Stashed in: Founders, Zuck!, Startup Lessons, Innovation, Virtual Reality!, Facebook Acquisitions
Why Facebook bought Oculus:
They would not be the last investors moved to rapture by Luckey’s invention. This past March, Facebook founder Mark Zuckerberg stopped by the Oculus offices for a demonstration and, according to Fortune magazine, immediately pronounced the Rift “one of the coolest things I’ve ever seen.” Within weeks, Facebook bought the company for $2 billion. In the Rift, Zuckerberg saw something far grander than a mere entertainment device. “Imagine enjoying a court-side seat at a game, studying in a classroom of students and teachers all over the world or consulting with a doctor face-to-face—just by putting on goggles in your home,” he wrote at the time. Even better, for Facebook’s purposes, virtual reality could allow users to share entire immersive experiences, rather than just photos.

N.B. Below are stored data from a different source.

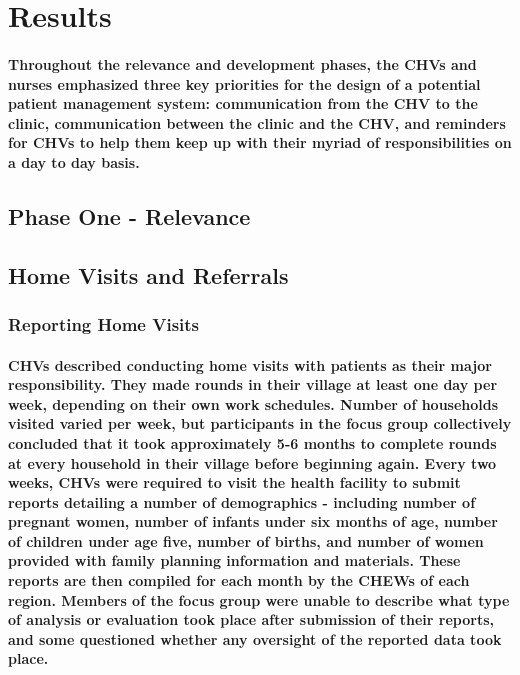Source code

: \section{Results}
\paragraph{Throughout the relevance and development phases, the CHVs and nurses emphasized three key priorities for the design of a potential patient management system: communication from the CHV to the clinic, communication between the clinic and the CHV, and reminders for CHVs to help them keep up with their myriad of responsibilities on a day to day basis.} 


\subsection{Phase One - Relevance}

\subsection{Home Visits and Referrals}

\subsubsection{Reporting Home Visits}
\paragraph{CHVs described conducting home visits with patients as their major responsibility. They made rounds in their village at least one day per week, depending on their own work schedules. Number of households visited varied per week, but participants in the focus group collectively concluded that it took approximately 5-6 months to complete rounds at every household in their village before beginning again. Every two weeks, CHVs were required to visit the health facility to submit reports detailing a number of demographics - including number of pregnant women, number of infants under six months of age, number of children under age five, number of births, and number of women provided with family planning information and materials. These reports are then compiled for each month by the CHEWs of each region. Members of the focus group were unable to describe what type of analysis or evaluation took place after submission of their reports, and some questioned whether any oversight of the reported data took place.}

Luckey was born to do this:
No one else in Luckey’s family was especially interested in technology, but his parents were happy to give over half of the garage at their Long Beach, California, home to his experiments. There, Luckey quickly progressed from making small electronics to “high-voltage stuff” like lasers and electromagnetic coilguns. Inevitably, there were mishaps. While working on a live Tesla coil, Luckey once accidentally touched a grounded metal bed frame, and blew himself across the garage; another time, while cleaning an infrared laser, he burned a gray spot into his vision.
When Luckey was 15, he started “modding” video game equipment: taking consoles like the Nintendo GameCube, disassembling them, and modifying them with newer parts, to transform them into compact, efficient and hand-crafted devices. “Modding was more interesting than just building things entirely using new technologies,” Luckey told me. “It was this very special type of engineering that required deeply understanding why people had made the decisions they made in designing the hardware.”
His genius idea was to use cheap optics and fix it in software:
Luckey decided to do what he’d been doing for years with game consoles: He’d take the technology apart, figure out where it was falling short and modify it with new parts to improve it. Very quickly, he realized that this wasn’t going to be simple. “It turned out that a lot of the approaches the old systems were taking were dead ends,” he said.
The problem was one of fundamental design philosophy. In order to create the illusion of a three-dimensional digital world from a single flat screen, VR manufacturers had typically used complex optical apparatuses that magnified the onscreen image to fill the user’s visual field while also correcting for any distortion. Because these optics had to perform a variety of elaborate tricks to make the magnified image seem clear, they were extremely heavy and costly to produce.
Luckey’s solution to this dilemma was ingeniously simple. Why use bulky, expensive optics, he thought, when he could put in cheap, lightweight lenses and then use software to distort the image, so that it came out clear through them? Plus, he quickly realized that he could combine these lenses with screens from mobile phones, which the smartphone arms race had made bigger, crisper and less expensive than ever before. “That let me make something that was a lot lighter and cheaper, with a much wider field of view, than anything else out there,” he said.